### AIM OF THE EXERCISE:
When you return the data, keep every word exact and include none of the images.

----- SUPPLIED RECORDS -----

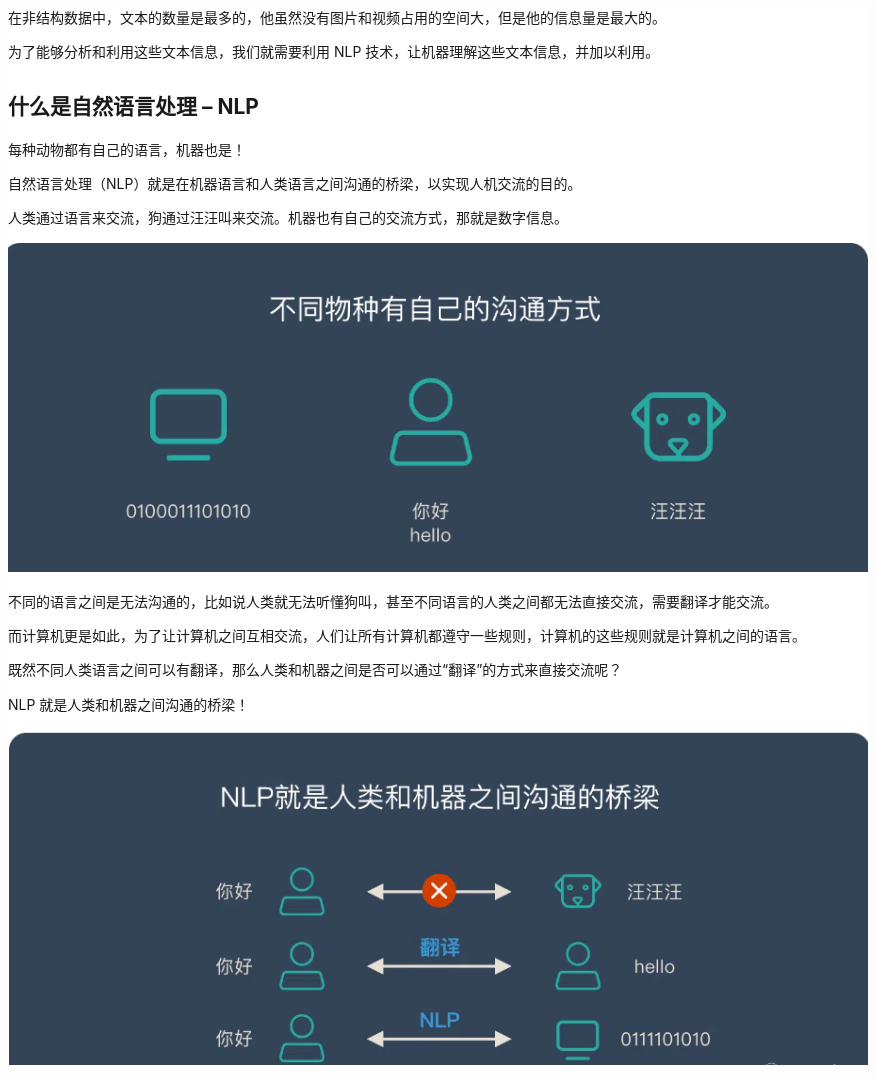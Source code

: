 在非结构数据中，文本的数量是最多的，他虽然没有图片和视频占用的空间大，但是他的信息量是最大的。

为了能够分析和利用这些文本信息，我们就需要利用 NLP 技术，让机器理解这些文本信息，并加以利用。

 

## 什么是自然语言处理 – NLP

每种动物都有自己的语言，机器也是！

自然语言处理（NLP）就是在机器语言和人类语言之间沟通的桥梁，以实现人机交流的目的。

人类通过语言来交流，狗通过汪汪叫来交流。机器也有自己的交流方式，那就是数字信息。

![image-20250614145307640](./img/3.png)

不同的语言之间是无法沟通的，比如说人类就无法听懂狗叫，甚至不同语言的人类之间都无法直接交流，需要翻译才能交流。

而计算机更是如此，为了让计算机之间互相交流，人们让所有计算机都遵守一些规则，计算机的这些规则就是计算机之间的语言。

既然不同人类语言之间可以有翻译，那么人类和机器之间是否可以通过“翻译”的方式来直接交流呢？

NLP 就是人类和机器之间沟通的桥梁！

![image-20250614145312938](./img/4.png)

-----

### TASK RESULT:
Source code

: 在非结构数据中，文本的数量是最多的，他虽然没有图片和视频占用的空间大，但是他的信息量是最大的。

为了能够分析和利用这些文本信息，我们就需要利用 NLP 技术，让机器理解这些文本信息，并加以利用。

 

## 什么是自然语言处理 – NLP

每种动物都有自己的语言，机器也是！

自然语言处理（NLP）就是在机器语言和人类语言之间沟通的桥梁，以实现人机交流的目的。

人类通过语言来交流，狗通过汪汪叫来交流。机器也有自己的交流方式，那就是数字信息。

![image-20250614145307640](./img/3.png)

不同的语言之间是无法沟通的，比如说人类就无法听懂狗叫，甚至不同语言的人类之间都无法直接交流，需要翻译才能交流。

而计算机更是如此，为了让计算机之间互相交流，人们让所有计算机都遵守一些规则，计算机的这些规则就是计算机之间的语言。

既然不同人类语言之间可以有翻译，那么人类和机器之间是否可以通过“翻译”的方式来直接交流呢？

NLP 就是人类和机器之间沟通的桥梁！

![image-20250614145312938](./img/4.png)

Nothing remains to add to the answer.